You are viewing a plain text version of this content. The canonical link for it is here.
Posted to user@nutch.apache.org by Raghavendra Prabhu <rr...@gmail.com> on 2006/03/08 21:59:54 UTC

writing a metadata content tag

Hi guys

Sorry for the follow up mail

My requirement as i was mentioning previously shud let me stamp documents
with some kind of type


How do i do it ?


For example add sports to a field TYPEFIELD on seeing football,tennis in
extracted text

For example add technology to the same field TYPEFIELD on seeing
web,internet


Where do i add this ??

Rgds

Prabhu

Re: writing a metadata content tag:use case example

Posted by TDLN <di...@gmail.com>.
Richard.

So would I do something like
>
> 1. parse out the citation
> 2. metadata.put(<citation>, <citation>);



Yes, I think that is the way to proceed.
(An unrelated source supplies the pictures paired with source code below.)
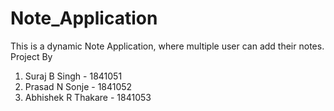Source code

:# Note_Application
This is a dynamic Note Application, where multiple user can add their notes.
Project By 
1. Suraj B Singh - 1841051
2. Prasad N Sonje - 1841052
3. Abhishek R Thakare - 1841053
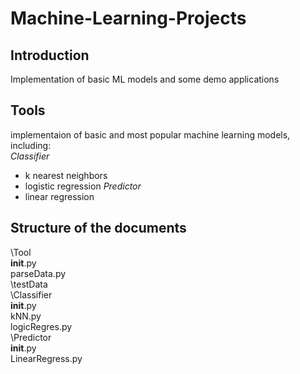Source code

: # Machine-Learning-Projects
## Introduction
Implementation of basic ML models and some demo applications
## Tools
implementaion of basic and most popular machine learning models, including:  
*Classifier*  
+ k nearest neighbors
+ logistic regression
*Predictor*  
+ linear regression  

## Structure of the documents  
\Tool  
  __init__.py  
  parseData.py  
  \testData  
  \Classifier  
    __init__.py  
    kNN.py  
    logicRegres.py  
  \Predictor  
    __init__.py  
    LinearRegress.py  
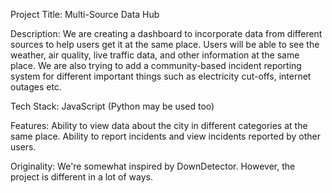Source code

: Project Title: Multi-Source Data Hub

Description: We are creating a dashboard to incorporate data from different sources to help users get it at the same place. Users will be able to see the weather, air quality, live traffic data, and other information at the same place. We are also trying to add a community-based incident reporting system for different important things such as electricity cut-offs, internet outages etc.

Tech Stack: JavaScript (Python may be used too)

Features: 
Ability to view data about the city in different categories at the same place.
Ability to report incidents and view incidents reported by other users.

Originality: We're somewhat inspired by DownDetector. However, the project is different in a lot of ways.
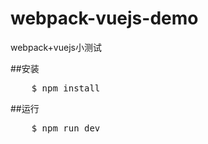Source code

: # webpack-vuejs-demo
webpack+vuejs小测试

##安装
<pre>
    $ npm install
</pre>

##运行
<pre>
    $ npm run dev
</pre>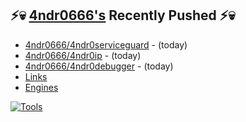 ## ⚡💀 <a href="https://4ndr0666.github.io/4ndr0site" target="_blank">4ndr0666's</a> Recently Pushed ⚡💀


- [4ndr0666/4ndr0serviceguard](https://github.com/4ndr0666/4ndr0serviceguard) - (today)
- [4ndr0666/4ndr0ip](https://github.com/4ndr0666/4ndr0ip) - (today)
- [4ndr0666/4ndr0debugger](https://github.com/4ndr0666/4ndr0debugger) - (today)
- [Links](https://github.com/4ndr0666/Links/blob/main/README.md)        
- [Engines](https://github.com/hoothin/SearchJumper/discussions/73)    

[![Tools](https://skillicons.dev/icons?i=go,py,react,nextjs,git,linux,bash,neovim&theme=dark&perline=18)](https://skillicons.dev)

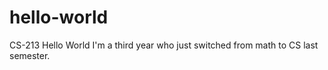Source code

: # hello-world
CS-213 Hello World 
I'm a third year who just switched from math to CS last semester.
And then on implementing the
Indexing and Query FIlters, all as desribed in the WritingPlugin tutorial:
http://wiki.apache.org/nutch/WritingPluginExample

Rgrds, Thomas

?
>
> Thanks for your help on this.
>
>
> -----Original Message-----
> From: Raghavendra Prabhu [mailto:rrprabhu@gmail.com]
> Sent: Thursday, March 09, 2006 2:53 AM
> To: nutch-user@lucene.apache.org
> Subject: Re: writing a metadata content tag
>
>
> Hi Howie
>
> That is what i am looking at it
>
> But as you said generalize for all requirements including intranet
> requirement
>
> I am better off doing what u said
>
> Rgds
> Prabu
>
>
> On 3/9/06, Howie Wang <ho...@hotmail.com> wrote:
> >
> > >What i want to do is i should add some header info in parse-filter
> > >which will be used by index-filter to add my own nature of the new
> > >FIELD
> > >
> > >Rgds
> > >Prabhu
> >
> > I would recommend doing it at the index phase if possible. If the end
> > goal is to have it searchable from the index, ask if you really need
> > to have the information at the parsing stage. If you decide you want
> > to tweak your keywords, it's easy to re-index. If you do it at the
> > parsing stage, it will take twice as long since you have to re-parse
> > and then re-index. Plus re-parsing is not complicated, but involves
> > kind of a hack with renaming a bunch of directories.
> >
> > One reason to do your analysis at parse time is that it's easier to
> > get the entire page contents like HTML tags in case you need that for
> > categorization. If you don't need this stuff, you probably don't need
> > to categorize at the parsing phase.
> >
> > If you really want to do it at parse time, it's not difficult. Take a
> > look at parse-html. You can use the metadata object to store your
> > category. Look in HtmlParseFilter.java in getParse. Just do:
> >
> > metadata.put("myfield", "sports");
> >
> > In your index filter, you can then do a metadata.get to get your
> > category and then index it.
> >
> > Howie
> >
> >
> >
>
>

RE: writing a metadata content tag:use case example

Posted by Richard Braman <rb...@bramantax.com>.
I am following this thread as I have a similar issue to deal with in my
coming developments.  Howie thanks for your insights into this as I
think this may solve my problem.  

I am trying to index Title 26 of the US Code
http://www.access.gpo.gov/uscode/title26/title26.html

The problem is I don't want the search engines users to have to go crazy
trying to find a particular code section.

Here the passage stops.